Pha argues on appeal that his waiver was not knowingly, voluntarily, or intelligently made because he is unfamiliar with the legal system and wished to speak more about the matter with the aid of an interpreter.  But Pha’s counsel clearly explained the basic elements of a jury trial as outlined in Ross, and Pha stated unequivocally that he wished to waive his right to a jury.  The record also reflects that Pha had an opportunity to speak to his attorney with the aid of an interpreter in the hallway outside of the courtroom and before the judge.  The waiver was made orally after Pha had the opportunity to consult with counsel, and it complies with the dictates of the state constitution and Minn. R. Crim. P. 26.01, subd. 1(2)(2).  Although the district court’s colloquy only emphasized that the judge would take the place of the jury and did not exhaustively describe the factors enunciated in Ross, the court is not required to make a “searching inquiry” as to why Pha waived his right to a jury trial.  See M.E.M., 674 N.W.2d at 213.  The attorney’s extensive discussion—aided by an interpreter—of jury-trial procedures, along with Pha’s on-the-record statements, support the conclusion that his waiver of a jury trial was made knowingly, voluntarily, and intelligently.  See Ross, 472 N.W.2d at 654 (“The nature and extent of the inquiry may vary with the circumstances of a particular case.”).

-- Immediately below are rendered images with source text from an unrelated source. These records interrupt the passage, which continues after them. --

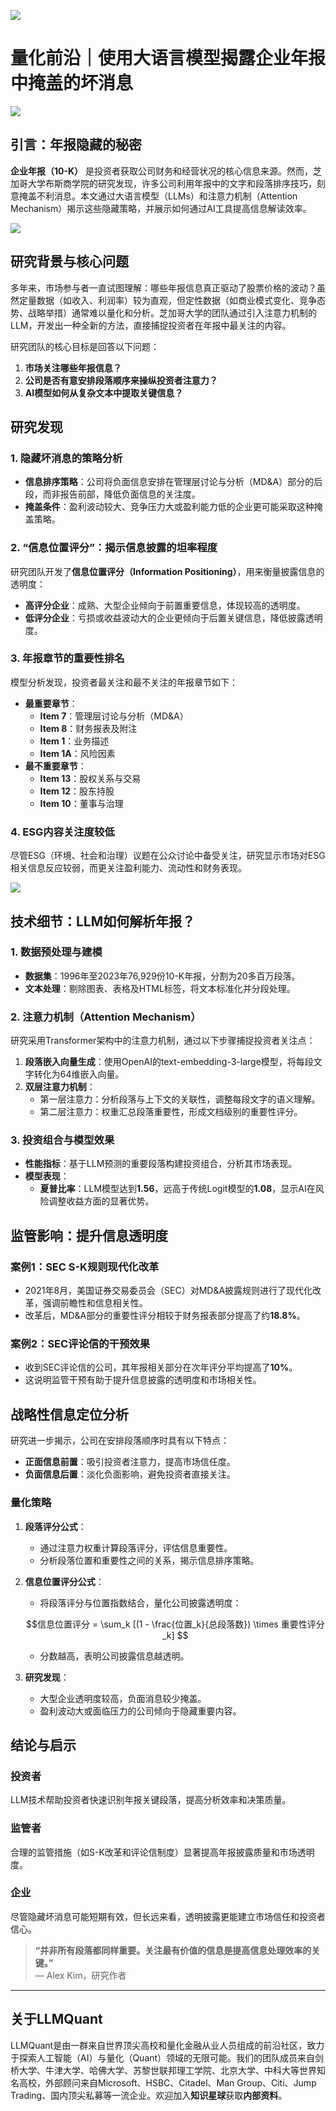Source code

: ![](https://fastly.jsdelivr.net/gh/bucketio/img11@main/2024/10/21/1729466068183-23134fce-3131-4262-b18c-f378d71af4f6.gif)

# 量化前沿｜使用大语言模型揭露企业年报中掩盖的坏消息

![](https://fastly.jsdelivr.net/gh/bucketio/img9@main/2024/10/20/1729465031968-b3c8959e-1d37-4b8a-91b1-b0b0dfe25143.png)

## 引言：年报隐藏的秘密

**企业年报（10-K）** 是投资者获取公司财务和经营状况的核心信息来源。然而，芝加哥大学布斯商学院的研究发现，许多公司利用年报中的文字和段落排序技巧，刻意掩盖不利消息。本文通过大语言模型（LLMs）和注意力机制（Attention Mechanism）揭示这些隐藏策略，并展示如何通过AI工具提高信息解读效率。

![](https://fastly.jsdelivr.net/gh/bucketio/img7@main/2024/12/22/1734887309221-84b023dd-771a-4cdc-8eb1-e1a3bdeb4ea9.png)

## 研究背景与核心问题

多年来，市场参与者一直试图理解：哪些年报信息真正驱动了股票价格的波动？虽然定量数据（如收入、利润率）较为直观，但定性数据（如商业模式变化、竞争态势、战略举措）通常难以量化和分析。芝加哥大学的团队通过引入注意力机制的LLM，开发出一种全新的方法，直接捕捉投资者在年报中最关注的内容。

研究团队的核心目标是回答以下问题：  

1. **市场关注哪些年报信息？**  
2. **公司是否有意安排段落顺序来操纵投资者注意力？**  
3. **AI模型如何从复杂文本中提取关键信息？**  

## 研究发现

### 1. **隐藏坏消息的策略分析**

- **信息排序策略**：公司将负面信息安排在管理层讨论与分析（MD&A）部分的后段，而非报告前部，降低负面信息的关注度。  
- **掩盖条件**：盈利波动较大、竞争压力大或盈利能力低的企业更可能采取这种掩盖策略。  

### 2. **“信息位置评分”：揭示信息披露的坦率程度**

研究团队开发了**信息位置评分（Information Positioning）**，用来衡量披露信息的透明度：  

- **高评分企业**：成熟、大型企业倾向于前置重要信息，体现较高的透明度。  
- **低评分企业**：亏损或收益波动大的企业更倾向于后置关键信息，降低披露透明度。  

### 3. **年报章节的重要性排名**

模型分析发现，投资者最关注和最不关注的年报章节如下：  

- **最重要章节**：
  - **Item 7**：管理层讨论与分析（MD&A）  
  - **Item 8**：财务报表及附注  
  - **Item 1**：业务描述  
  - **Item 1A**：风险因素  
- **最不重要章节**：
  - **Item 13**：股权关系与交易  
  - **Item 12**：股东持股  
  - **Item 10**：董事与治理  

### 4. **ESG内容关注度较低**

尽管ESG（环境、社会和治理）议题在公众讨论中备受关注，研究显示市场对ESG相关信息反应较弱，而更关注盈利能力、流动性和财务表现。

![](https://fastly.jsdelivr.net/gh/bucketio/img19@main/2024/12/22/1734887357477-30ebb089-dffb-4797-97b3-29a92d7d543c.png)

## 技术细节：LLM如何解析年报？

### 1. **数据预处理与建模**

- **数据集**：1996年至2023年76,929份10-K年报，分割为20多百万段落。  
- **文本处理**：剔除图表、表格及HTML标签，将文本标准化并分段处理。  

### 2. **注意力机制（Attention Mechanism）**

研究采用Transformer架构中的注意力机制，通过以下步骤捕捉投资者关注点：  

1. **段落嵌入向量生成**：使用OpenAI的text-embedding-3-large模型，将每段文字转化为64维嵌入向量。  
2. **双层注意力机制**：  
   - 第一层注意力：分析段落与上下文的关联性，调整每段文字的语义理解。  
   - 第二层注意力：权重汇总段落重要性，形成文档级别的重要性评分。  

### 3. **投资组合与模型效果**

- **性能指标**：基于LLM预测的重要段落构建投资组合，分析其市场表现。  
- **模型表现**：
  - **夏普比率**：LLM模型达到**1.56**，远高于传统Logit模型的**1.08**，显示AI在风险调整收益方面的显著优势。  

## 监管影响：提升信息透明度

### **案例1：SEC S-K规则现代化改革**

- 2021年8月，美国证券交易委员会（SEC）对MD&A披露规则进行了现代化改革，强调前瞻性和信息相关性。  
- 改革后，MD&A部分的重要性评分相较于财务报表部分提高了约**18.8%**。  

### **案例2：SEC评论信的干预效果**

- 收到SEC评论信的公司，其年报相关部分在次年评分平均提高了**10%**。  
- 这说明监管干预有助于提升信息披露的透明度和市场相关性。  

## 战略性信息定位分析

研究进一步揭示，公司在安排段落顺序时具有以下特点：

- **正面信息前置**：吸引投资者注意力，提高市场信任度。  
- **负面信息后置**：淡化负面影响，避免投资者直接关注。  

### **量化策略**

1. **段落评分公式**：
   - 通过注意力权重计算段落评分，评估信息重要性。  
   - 分析段落位置和重要性之间的关系，揭示信息排序策略。  

2. **信息位置评分公式**：
   - 将段落评分与位置指数结合，量化公司披露透明度：  

   $$信息位置评分 = \sum_k [(1 - \frac{位置_k}{总段落数}) \times 重要性评分_k] $$

   - 分数越高，表明公司披露信息越透明。  

3. **研究发现**：  
   - 大型企业透明度较高，负面消息较少掩盖。  
   - 盈利波动大或面临压力的公司倾向于隐藏重要内容。

## 结论与启示

### **投资者**  

LLM技术帮助投资者快速识别年报关键段落，提高分析效率和决策质量。  

### **监管者**  

合理的监管措施（如S-K改革和评论信制度）显著提高年报披露质量和市场透明度。  

### **企业**  

尽管隐藏坏消息可能短期有效，但长远来看，透明披露更能建立市场信任和投资者信心。

> **“并非所有段落都同样重要。关注最有价值的信息是提高信息处理效率的关键。”**  
— Alex Kim，研究作者
---

## 关于LLMQuant

LLMQuant是由一群来自世界顶尖高校和量化金融从业人员组成的前沿社区，致力于探索人工智能（AI）与量化（Quant）领域的无限可能。我们的团队成员来自剑桥大学、牛津大学、哈佛大学、苏黎世联邦理工学院、北京大学、中科大等世界知名高校，外部顾问来自Microsoft、HSBC、Citadel、Man Group、Citi、Jump Trading、国内顶尖私募等一流企业。欢迎加入**知识星球**获取**内部资料**。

Motion to Strike Portions of Appellant’s Appendix

After briefing was completed in this case, the state made a motion to strike two excerpts from Pha’s appendix that were not part of the record.  The first excerpt was a transcript from the pretrial hearing of the girls’ stepfather.  The second excerpt was from an interview between M.K.X. and a social worker.  Pha argues that the excerpts should be considered in our discretion because they relate to the girls’ discredited allegations against their stepfather and provide a complete appellate record.  We disagree.

“The record on appeal shall consist of the papers filed in the trial court, the offered exhibits, and the transcript of the proceedings, if any.”  Minn. R. Crim. P. 28.02, subd. 8.  Here, neither the pretrial transcript nor the interview was part of the district court record.  We grant the state’s motion to strike and do not consider those portions of Pha’s appendix.

Because the evidence was sufficient to support Pha’s conviction, he was not denied effective assistance of counsel, and he voluntarily waived his right to a jury trial, we affirm.

Affirmed; motion granted.         

[1] Pha also argues that the police lacked probable cause to arrest.  The district court suppressed Pha’s pretrial statement to police on the ground that the interrogative setting was unduly coercive.  Pha provides no authority for his argument that the evidence underlying his conviction was insufficient because of the suppression of his pretrial statement, and we find it to be without merit.

[2] We observe that the preferred method for raising an ineffective-assistance-of-counsel argument is through a petition for postconviction relief.  See Minn. R. Crim. P. 28.02, subd. 4(4) (“If, after filing a notice of appeal, a defendant determines that a petition for postconviction relief is appropriate, the defendant may file a motion to stay the appeal for postconviction proceedings.”).  A postconviction procedure would develop a factual record before the district court regarding the ineffective-assistance-of-counsel claim that may be effectively reviewed on direct appeal.  Cf. Kucera v. Kucera, 275 Minn. 252, 254, 146 N.W.2d 181, 183 (1966) (stating that it is not within the province of appellate courts to determine facts on appeal).